*ASSIGNED TASK*:
Every line from the start of the records below to the line containing "una arquitectura original." should be retyped exactly, that line included, and no others.
--- START ---
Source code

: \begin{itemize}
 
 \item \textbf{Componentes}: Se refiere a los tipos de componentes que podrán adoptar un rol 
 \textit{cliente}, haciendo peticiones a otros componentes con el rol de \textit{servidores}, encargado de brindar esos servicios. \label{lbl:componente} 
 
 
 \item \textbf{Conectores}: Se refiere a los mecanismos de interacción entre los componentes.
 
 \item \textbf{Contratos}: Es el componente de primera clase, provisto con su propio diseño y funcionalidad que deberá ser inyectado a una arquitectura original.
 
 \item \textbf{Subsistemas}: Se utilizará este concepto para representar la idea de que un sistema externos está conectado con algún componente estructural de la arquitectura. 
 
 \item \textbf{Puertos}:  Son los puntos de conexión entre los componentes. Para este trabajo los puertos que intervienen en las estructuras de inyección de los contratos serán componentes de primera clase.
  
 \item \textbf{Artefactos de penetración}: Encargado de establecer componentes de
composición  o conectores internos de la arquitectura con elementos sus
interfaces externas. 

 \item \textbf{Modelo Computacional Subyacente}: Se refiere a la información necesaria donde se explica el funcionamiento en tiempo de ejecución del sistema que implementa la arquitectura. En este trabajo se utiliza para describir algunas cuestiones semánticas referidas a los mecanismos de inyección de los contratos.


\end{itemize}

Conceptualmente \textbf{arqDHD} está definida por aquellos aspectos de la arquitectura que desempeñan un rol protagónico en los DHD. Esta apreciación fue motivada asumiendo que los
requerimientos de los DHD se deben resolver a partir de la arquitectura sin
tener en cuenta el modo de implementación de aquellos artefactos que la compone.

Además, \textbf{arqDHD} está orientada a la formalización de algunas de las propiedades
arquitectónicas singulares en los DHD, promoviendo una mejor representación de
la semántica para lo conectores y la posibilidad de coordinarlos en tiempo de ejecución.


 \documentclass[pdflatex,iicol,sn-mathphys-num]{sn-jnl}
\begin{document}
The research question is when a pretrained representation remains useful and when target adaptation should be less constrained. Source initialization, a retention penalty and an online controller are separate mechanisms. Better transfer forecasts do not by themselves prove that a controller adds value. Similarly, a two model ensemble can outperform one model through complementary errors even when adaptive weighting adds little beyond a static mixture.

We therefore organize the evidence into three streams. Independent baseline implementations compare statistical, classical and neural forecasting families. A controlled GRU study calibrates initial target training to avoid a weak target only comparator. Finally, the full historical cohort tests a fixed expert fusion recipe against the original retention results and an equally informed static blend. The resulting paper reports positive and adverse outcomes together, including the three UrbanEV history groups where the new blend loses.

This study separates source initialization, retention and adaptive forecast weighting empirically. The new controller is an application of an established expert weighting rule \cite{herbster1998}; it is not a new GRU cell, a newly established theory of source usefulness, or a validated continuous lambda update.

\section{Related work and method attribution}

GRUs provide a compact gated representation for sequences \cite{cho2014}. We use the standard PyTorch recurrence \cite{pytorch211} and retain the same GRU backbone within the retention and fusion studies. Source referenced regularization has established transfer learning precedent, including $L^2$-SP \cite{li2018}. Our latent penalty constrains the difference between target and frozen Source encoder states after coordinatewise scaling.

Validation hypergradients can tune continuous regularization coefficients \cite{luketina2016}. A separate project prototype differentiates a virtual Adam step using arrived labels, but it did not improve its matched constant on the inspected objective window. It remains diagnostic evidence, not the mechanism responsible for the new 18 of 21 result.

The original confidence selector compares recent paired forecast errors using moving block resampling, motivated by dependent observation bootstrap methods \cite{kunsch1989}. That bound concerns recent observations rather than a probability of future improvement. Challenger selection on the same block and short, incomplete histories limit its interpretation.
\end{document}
--- END ---
*ANSWER FOR THE TASK*:
Source code

: \begin{itemize}
 
 \item \textbf{Componentes}: Se refiere a los tipos de componentes que podrán adoptar un rol 
 \textit{cliente}, haciendo peticiones a otros componentes con el rol de \textit{servidores}, encargado de brindar esos servicios. \label{lbl:componente} 
 
 
 \item \textbf{Conectores}: Se refiere a los mecanismos de interacción entre los componentes.
 
 \item \textbf{Contratos}: Es el componente de primera clase, provisto con su propio diseño y funcionalidad que deberá ser inyectado a una arquitectura original.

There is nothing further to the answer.